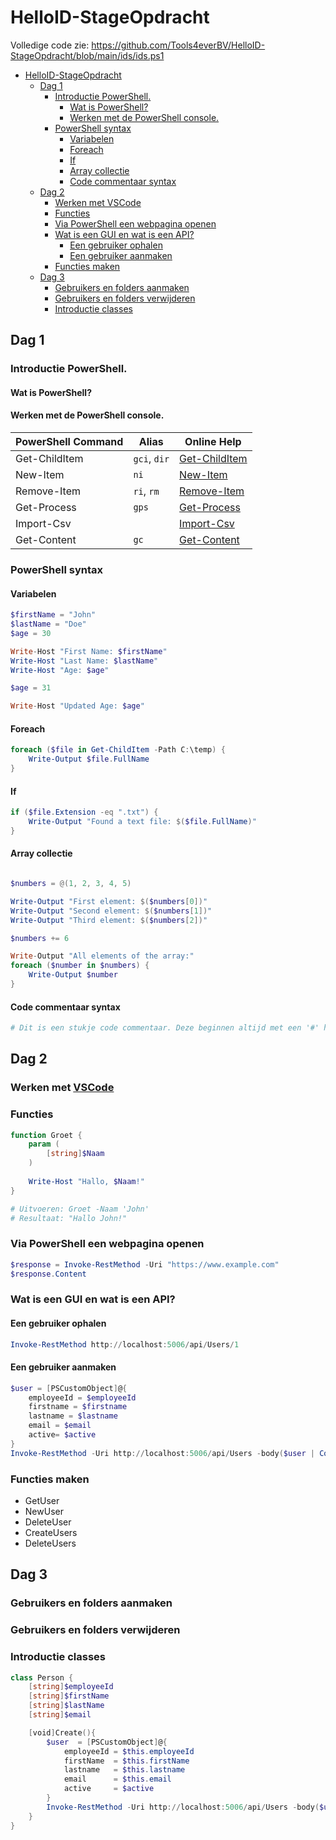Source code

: # HelloID-StageOpdracht

Volledige code zie: https://github.com/Tools4everBV/HelloID-StageOpdracht/blob/main/ids/ids.ps1

- [HelloID-StageOpdracht](#helloid-stageopdracht)
  - [Dag 1](#dag-1)
    - [Introductie PowerShell.](#introductie-powershell)
      - [Wat is PowerShell?](#wat-is-powershell)
      - [Werken met de PowerShell console.](#werken-met-de-powershell-console)
    - [PowerShell syntax](#powershell-syntax)
      - [Variabelen](#variabelen)
      - [Foreach](#foreach)
      - [If](#if)
      - [Array collectie](#array-collectie)
      - [Code commentaar syntax](#code-commentaar-syntax)
  - [Dag 2](#dag-2)
    - [Werken met VSCode](#werken-met-vscode)
    - [Functies](#functies)
    - [Via PowerShell een webpagina openen](#via-powershell-een-webpagina-openen)
    - [Wat is een GUI en wat is een API?](#wat-is-een-gui-en-wat-is-een-api)
      - [Een gebruiker ophalen](#een-gebruiker-ophalen)
      - [Een gebruiker aanmaken](#een-gebruiker-aanmaken)
    - [Functies maken](#functies-maken)
  - [Dag 3](#dag-3)
    - [Gebruikers en folders aanmaken](#gebruikers-en-folders-aanmaken)
    - [Gebruikers en folders verwijderen](#gebruikers-en-folders-verwijderen)
    - [Introductie classes](#introductie-classes)


## Dag 1

### Introductie PowerShell. 

#### Wat is PowerShell?

#### Werken met de PowerShell console.

| PowerShell Command | Alias         | Online Help                                                                                   |
|--------------------|--------------|-----------------------------------------------------------------------------------------------|
| Get-ChildItem      | `gci`, `dir` | [Get-ChildItem](https://docs.microsoft.com/en-us/powershell/module/microsoft.powershell.management/get-childitem)  |
| New-Item           | `ni`         | [New-Item](https://docs.microsoft.com/en-us/powershell/module/microsoft.powershell.management/new-item)             |
| Remove-Item        | `ri`, `rm`   | [Remove-Item](https://docs.microsoft.com/en-us/powershell/module/microsoft.powershell.management/remove-item)      |
| Get-Process        | `gps`        | [Get-Process](https://docs.microsoft.com/en-us/powershell/module/microsoft.powershell.management/get-process)      |
| Import-Csv         |              | [Import-Csv](https://docs.microsoft.com/en-us/powershell/module/microsoft.powershell.utility/import-csv)          |
| Get-Content        | `gc`         | [Get-Content](https://docs.microsoft.com/en-us/powershell/module/microsoft.powershell.management/get-content)      |

### PowerShell syntax

#### Variabelen

```powershell
$firstName = "John"
$lastName = "Doe"
$age = 30

Write-Host "First Name: $firstName"
Write-Host "Last Name: $lastName"
Write-Host "Age: $age"

$age = 31

Write-Host "Updated Age: $age"
```

#### Foreach

```powershell
foreach ($file in Get-ChildItem -Path C:\temp) {
    Write-Output $file.FullName
}
```

#### If

```powershell
if ($file.Extension -eq ".txt") {
    Write-Output "Found a text file: $($file.FullName)"
}
```

#### Array collectie

```powershell

$numbers = @(1, 2, 3, 4, 5)

Write-Output "First element: $($numbers[0])"
Write-Output "Second element: $($numbers[1])"
Write-Output "Third element: $($numbers[2])"

$numbers += 6

Write-Output "All elements of the array:"
foreach ($number in $numbers) {
    Write-Output $number
}
```

#### Code commentaar syntax

```powershell
# Dit is een stukje code commentaar. Deze beginnen altijd met een '#' hekje.
```

## Dag 2

### Werken met [VSCode](https://code.visualstudio.com)

### Functies

```powershell
function Groet {
    param (
        [string]$Naam
    )
    
    Write-Host "Hallo, $Naam!"
}

# Uitvoeren: Groet -Naam 'John'
# Resultaat: "Hallo John!"
```

### Via PowerShell een webpagina openen

```powershell
$response = Invoke-RestMethod -Uri "https://www.example.com"
$response.Content
```

### Wat is een GUI en wat is een API?

#### Een gebruiker ophalen

```powershell
Invoke-RestMethod http://localhost:5006/api/Users/1
```

#### Een gebruiker aanmaken 

```powershell
$user = [PSCustomObject]@{
    employeeId = $employeeId
    firstname = $firstname
    lastname = $lastname
    email = $email
    active= $active
}
Invoke-RestMethod -Uri http://localhost:5006/api/Users -body($user | ConvertTo-Json) -ContentType "application/json" -Method "Post"
```

### Functies maken

- GetUser
- NewUser
- DeleteUser
- CreateUsers
- DeleteUsers

## Dag 3

### Gebruikers en folders aanmaken

### Gebruikers en folders verwijderen

### Introductie classes

```powershell
class Person {
    [string]$employeeId
    [string]$firstName
    [string]$lastName
    [string]$email

    [void]Create(){
        $user  = [PSCustomObject]@{
            employeeId = $this.employeeId
            firstName  = $this.firstName
            lastname   = $this.lastname
            email      = $this.email
            active     = $active
        }
        Invoke-RestMethod -Uri http://localhost:5006/api/Users -body($user | ConvertTo-Json) -ContentType "application/json" -Method "Post"
    }   
}
```
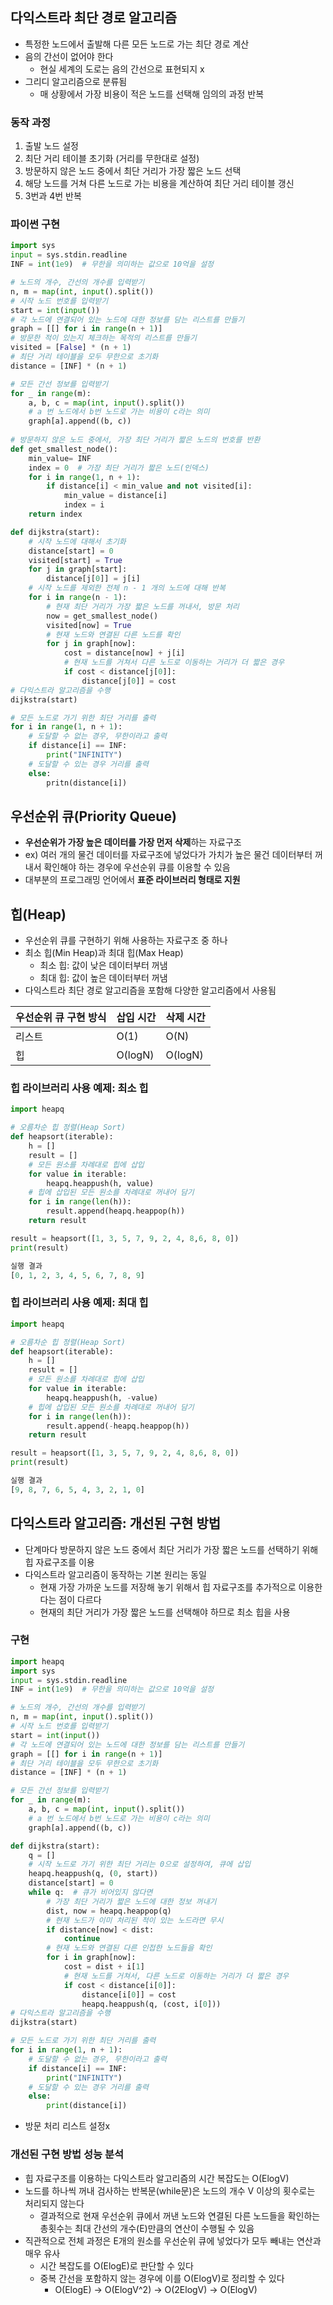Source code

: ## 다익스트라 최단 경로 알고리즘

- 특정한 노드에서 출발해 다른 모든 노드로 가는 최단 경로 계산
- 음의 간선이 없어야 한다
  - 현실 세계의 도로는 음의 간선으로 표현되지 x
- 그리디 알고리즘으로 분류됨
  - 매 상황에서 가장 비용이 적은 노드를 선택해 임의의 과정 반복



### 동작 과정

1. 출발 노드 설정
2. 최단 거리 테이블 초기화 (거리를 무한대로 설정)
3. 방문하지 않은 노드 중에서 최단 거리가 가장 짧은 노드 선택
4. 해당 노드를 거쳐 다른 노드로 가는 비용을 계산하여 최단 거리 테이블 갱신
5. 3번과 4번 반복



### 파이썬 구현

```python
import sys
input = sys.stdin.readline
INF = int(1e9)  # 무한을 의미하는 값으로 10억을 설정

# 노드의 개수, 간선의 개수를 입력받기
n, m = map(int, input().split())
# 시작 노드 번호를 입력받기
start = int(input())
# 각 노드에 연결되어 있는 노드에 대한 정보를 담는 리스트를 만들기
graph = [[] for i in range(n + 1)]
# 방문한 적이 있는지 체크하는 목적의 리스트를 만들기
visited = [False] * (n + 1)
# 최단 거리 테이블을 모두 무한으로 초기화
distance = [INF] * (n + 1)

# 모든 간선 정보를 입력받기
for _ in range(m):
    a, b, c = map(int, input().split())
    # a 번 노드에서 b번 노드로 가는 비용이 c라는 의미
    graph[a].append((b, c))
    
# 방문하지 않은 노드 중에서, 가장 최단 거리가 짧은 노드의 번호를 반환
def get_smallest_node():
	min_value= INF
    index = 0  # 가장 최단 거리가 짧은 노드(인덱스)
    for i in range(1, n + 1):
        if distance[i] < min_value and not visited[i]:
            min_value = distance[i]
            index = i
    return index

def dijkstra(start):
    # 시작 노드에 대해서 초기화
    distance[start] = 0
    visited[start] = True
    for j in graph[start]:
        distance[j[0]] = j[i]
    # 시작 노드를 제외한 전체 n - 1 개의 노드에 대해 반복
    for i in range(n - 1):
        # 현재 최단 거리가 가장 짧은 노드를 꺼내서, 방문 처리
        now = get_smallest_node()
        visited[now] = True
        # 현재 노드와 연결된 다른 노드를 확인
        for j in graph[now]:
            cost = distance[now] + j[i]
            # 현재 노드를 거쳐서 다른 노드로 이동하는 거리가 더 짧은 경우
            if cost < distance[j[0]]:
                distance[j[0]] = cost
# 다익스트라 알고리즘을 수행
dijkstra(start)

# 모든 노드로 가기 위한 최단 거리를 출력
for i in range(1, n + 1):
    # 도달할 수 없는 경우, 무한이라고 출력
    if distance[i] == INF:
        print("INFINITY")
    # 도달할 수 있는 경우 거리를 출력
    else:
        pritn(distance[i])
```





## 우선순위 큐(Priority Queue)

- **우선순위가 가장 높은 데이터를 가장 먼저 삭제**하는 자료구조
- ex) 여러 개의 물건 데이터를 자료구조에 넣었다가 가치가 높은 물건 데이터부터 꺼내서 확인해야 하는 경우에 우선순위 큐를 이용할 수 있음
- 대부분의 프로그래밍 언어에서 **표준 라이브러리 형태로 지원**





## 힙(Heap)

- 우선순위 큐를 구현하기 위해 사용하는 자료구조 중 하나
- 최소 힙(Min Heap)과 최대 힙(Max Heap)
  - 최소 힙: 값이 낮은 데이터부터 꺼냄
  - 최대 힙: 값이 높은 데이터부터 꺼냄
- 다익스트라 최단 경로 알고리즘을 포함해 다양한 알고리즘에서 사용됨

| 우선순위 큐 구현 방식 | 삽입 시간 | 삭제 시간 |
| --------------------- | --------- | --------- |
| 리스트                | O(1)      | O(N)      |
| 힙                    | O(logN)   | O(logN)   |



### 힙 라이브러리 사용 예제: 최소 힙

```python
import heapq

# 오름차순 힙 정렬(Heap Sort)
def heapsort(iterable):
    h = []
    result = []
    # 모든 원소를 차례대로 힙에 삽입
    for value in iterable:
        heapq.heappush(h, value)
    # 힙에 삽입된 모든 원소를 차례대로 꺼내어 담기
    for i in range(len(h)):
        result.append(heapq.heappop(h))
    return result

result = heapsort([1, 3, 5, 7, 9, 2, 4, 8,6, 8, 0])
print(result)

실행 결과
[0, 1, 2, 3, 4, 5, 6, 7, 8, 9]
```



### 힙 라이브러리 사용 예제: 최대 힙

```python
import heapq

# 오름차순 힙 정렬(Heap Sort)
def heapsort(iterable):
    h = []
    result = []
    # 모든 원소를 차례대로 힙에 삽입
    for value in iterable:
        heapq.heappush(h, -value)
    # 힙에 삽입된 모든 원소를 차례대로 꺼내어 담기
    for i in range(len(h)):
        result.append(-heapq.heappop(h))
    return result

result = heapsort([1, 3, 5, 7, 9, 2, 4, 8,6, 8, 0])
print(result)

실행 결과
[9, 8, 7, 6, 5, 4, 3, 2, 1, 0]
```





## 다익스트라 알고리즘: 개선된 구현 방법

- 단계마다 방문하지 않은 노드 중에서 최단 거리가 가장 짧은 노드를 선택하기 위해 힙 자료구조를 이용
- 다익스트라 알고리즘이 동작하는 기본 원리는 동일
  - 현재 가장 가까운 노드를 저장해 놓기 위해서 힙 자료구조를 추가적으로 이용한다는 점이 다르다
  - 현재의 최단 거리가 가장 짧은 노드를 선택해야 하므로 최소 힙을 사용



### 구현

```python
import heapq
import sys
input = sys.stdin.readline
INF = int(1e9)  # 무한을 의미하는 값으로 10억을 설정

# 노드의 개수, 간선의 개수를 입력받기
n, m = map(int, input().split())
# 시작 노드 번호를 입력받기
start = int(input())
# 각 노드에 연결되어 있는 노드에 대한 정보를 담는 리스트를 만들기
graph = [[] for i in range(n + 1)]
# 최단 거리 테이블을 모두 무한으로 초기화
distance = [INF] * (n + 1)

# 모든 간선 정보를 입력받기
for _ in range(m):
    a, b, c = map(int, input().split())
    # a 번 노드에서 b번 노드로 가는 비용이 c라는 의미
    graph[a].append((b, c))

def dijkstra(start):
    q = []
    # 시작 노드로 가기 위한 최단 거리는 0으로 설정하여, 큐에 삽입
    heapq.heappush(q, (0, start))
    distance[start] = 0
    while q:  # 큐가 비어있지 않다면
        # 가장 최단 거리가 짧은 노드에 대한 정보 꺼내기
        dist, now = heapq.heappop(q)
        # 현재 노드가 이미 처리된 적이 있는 노드라면 무시
        if distance[now] < dist:
            continue
        # 현재 노드와 연결된 다른 인접한 노드들을 확인
        for i in graph[now]:
            cost = dist + i[1]
            # 현재 노드를 거쳐서, 다른 노드로 이동하는 거리가 더 짧은 경우
            if cost < distance[i[0]]:
                distance[i[0]] = cost
                heapq.heappush(q, (cost, i[0]))
# 다익스트라 알고리즘을 수행
dijkstra(start)

# 모든 노드로 가기 위한 최단 거리를 출력
for i in range(1, n + 1):
    # 도달할 수 없는 경우, 무한이라고 출력
    if distance[i] == INF:
        print("INFINITY")
    # 도달할 수 있는 경우 거리를 출력
    else:
        print(distance[i])
```

- 방문 처리 리스트 설정x



### 개선된 구현 방법 성능 분석

- 힙 자료구조를 이용하는 다익스트라 알고리즘의 시간 복잡도는 O(ElogV)
- 노드를 하나씩 꺼내 검사하는 반복문(while문)은 노드의 개수 V 이상의 횟수로는 처리되지 않는다
  - 결과적으로 현재 우선순위 큐에서 꺼낸 노드와 연결된 다른 노드들을 확인하는 총횟수는 최대 간선의 개수(E)만큼의 연산이 수행될 수 있음
- 직관적으로 전체 과정은 E개의 원소를 우선순위 큐에 넣었다가 모두 빼내는 연산과 매우 유사
  - 시간 복잡도를 O(ElogE)로 판단할 수 있다
  - 중복 간선을 포함하지 않는 경우에 이를 O(ElogV)로 정리할 수 있다
    - O(ElogE) -> O(ElogV^2) -> O(2ElogV) -> O(ElogV)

» **TASK OBJECTIVE**
Please extract exactly the lines of the data, from the first through the line containing "PowerShell Command |", and add no pictures to the copy.

» **RESPONSE**
Source code

: # HelloID-StageOpdracht

Volledige code zie: https://github.com/Tools4everBV/HelloID-StageOpdracht/blob/main/ids/ids.ps1

- [HelloID-StageOpdracht](#helloid-stageopdracht)
  - [Dag 1](#dag-1)
    - [Introductie PowerShell.](#introductie-powershell)
      - [Wat is PowerShell?](#wat-is-powershell)
      - [Werken met de PowerShell console.](#werken-met-de-powershell-console)
    - [PowerShell syntax](#powershell-syntax)
      - [Variabelen](#variabelen)
      - [Foreach](#foreach)
      - [If](#if)
      - [Array collectie](#array-collectie)
      - [Code commentaar syntax](#code-commentaar-syntax)
  - [Dag 2](#dag-2)
    - [Werken met VSCode](#werken-met-vscode)
    - [Functies](#functies)
    - [Via PowerShell een webpagina openen](#via-powershell-een-webpagina-openen)
    - [Wat is een GUI en wat is een API?](#wat-is-een-gui-en-wat-is-een-api)
      - [Een gebruiker ophalen](#een-gebruiker-ophalen)
      - [Een gebruiker aanmaken](#een-gebruiker-aanmaken)
    - [Functies maken](#functies-maken)
  - [Dag 3](#dag-3)
    - [Gebruikers en folders aanmaken](#gebruikers-en-folders-aanmaken)
    - [Gebruikers en folders verwijderen](#gebruikers-en-folders-verwijderen)
    - [Introductie classes](#introductie-classes)


## Dag 1

### Introductie PowerShell. 

#### Wat is PowerShell?

#### Werken met de PowerShell console.

| PowerShell Command | Alias         | Online Help                                                                                   |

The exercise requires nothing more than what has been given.